Out of the entries that follow, copy each line containing "textbf".

---------- Source records

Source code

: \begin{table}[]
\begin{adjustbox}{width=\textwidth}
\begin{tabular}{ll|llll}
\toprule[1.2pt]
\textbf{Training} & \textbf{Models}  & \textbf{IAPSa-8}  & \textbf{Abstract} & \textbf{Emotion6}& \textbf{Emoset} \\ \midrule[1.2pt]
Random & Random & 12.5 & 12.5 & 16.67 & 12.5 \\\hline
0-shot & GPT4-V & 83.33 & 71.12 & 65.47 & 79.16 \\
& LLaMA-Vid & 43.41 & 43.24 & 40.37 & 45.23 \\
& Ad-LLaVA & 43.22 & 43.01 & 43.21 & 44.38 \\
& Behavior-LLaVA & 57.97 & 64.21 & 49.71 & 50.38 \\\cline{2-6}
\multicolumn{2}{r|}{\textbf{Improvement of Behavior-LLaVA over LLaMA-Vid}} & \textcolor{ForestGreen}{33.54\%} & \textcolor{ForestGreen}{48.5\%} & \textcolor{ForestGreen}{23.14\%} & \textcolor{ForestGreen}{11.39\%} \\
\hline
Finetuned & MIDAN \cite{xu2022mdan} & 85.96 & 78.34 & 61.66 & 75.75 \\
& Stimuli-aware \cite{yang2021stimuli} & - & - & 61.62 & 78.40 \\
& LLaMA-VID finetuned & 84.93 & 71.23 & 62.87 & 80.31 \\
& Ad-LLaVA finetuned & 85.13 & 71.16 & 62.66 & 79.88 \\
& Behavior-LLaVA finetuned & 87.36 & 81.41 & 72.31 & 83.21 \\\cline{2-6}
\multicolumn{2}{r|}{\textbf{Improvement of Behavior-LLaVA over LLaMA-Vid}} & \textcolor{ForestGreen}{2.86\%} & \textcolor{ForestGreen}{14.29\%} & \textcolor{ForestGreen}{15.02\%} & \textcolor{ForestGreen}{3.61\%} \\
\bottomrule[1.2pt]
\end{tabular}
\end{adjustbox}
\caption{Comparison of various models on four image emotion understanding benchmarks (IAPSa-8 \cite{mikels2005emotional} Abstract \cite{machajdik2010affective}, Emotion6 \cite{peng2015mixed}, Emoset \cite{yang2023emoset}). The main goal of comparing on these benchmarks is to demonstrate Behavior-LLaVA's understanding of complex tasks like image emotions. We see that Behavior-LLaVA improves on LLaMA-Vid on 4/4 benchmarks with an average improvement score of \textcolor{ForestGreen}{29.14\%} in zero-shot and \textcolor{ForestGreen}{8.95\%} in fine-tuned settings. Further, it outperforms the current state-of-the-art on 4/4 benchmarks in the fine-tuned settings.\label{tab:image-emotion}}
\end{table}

--------------------

> Answer space:
\textbf{Training} & \textbf{Models}  & \textbf{IAPSa-8}  & \textbf{Abstract} & \textbf{Emotion6}& \textbf{Emoset} \\ \midrule[1.2pt]
\multicolumn{2}{r|}{\textbf{Improvement of Behavior-LLaVA over LLaMA-Vid}} & \textcolor{ForestGreen}{33.54\%} & \textcolor{ForestGreen}{48.5\%} & \textcolor{ForestGreen}{23.14\%} & \textcolor{ForestGreen}{11.39\%} \\
\multicolumn{2}{r|}{\textbf{Improvement of Behavior-LLaVA over LLaMA-Vid}} & \textcolor{ForestGreen}{2.86\%} & \textcolor{ForestGreen}{14.29\%} & \textcolor{ForestGreen}{15.02\%} & \textcolor{ForestGreen}{3.61\%} \\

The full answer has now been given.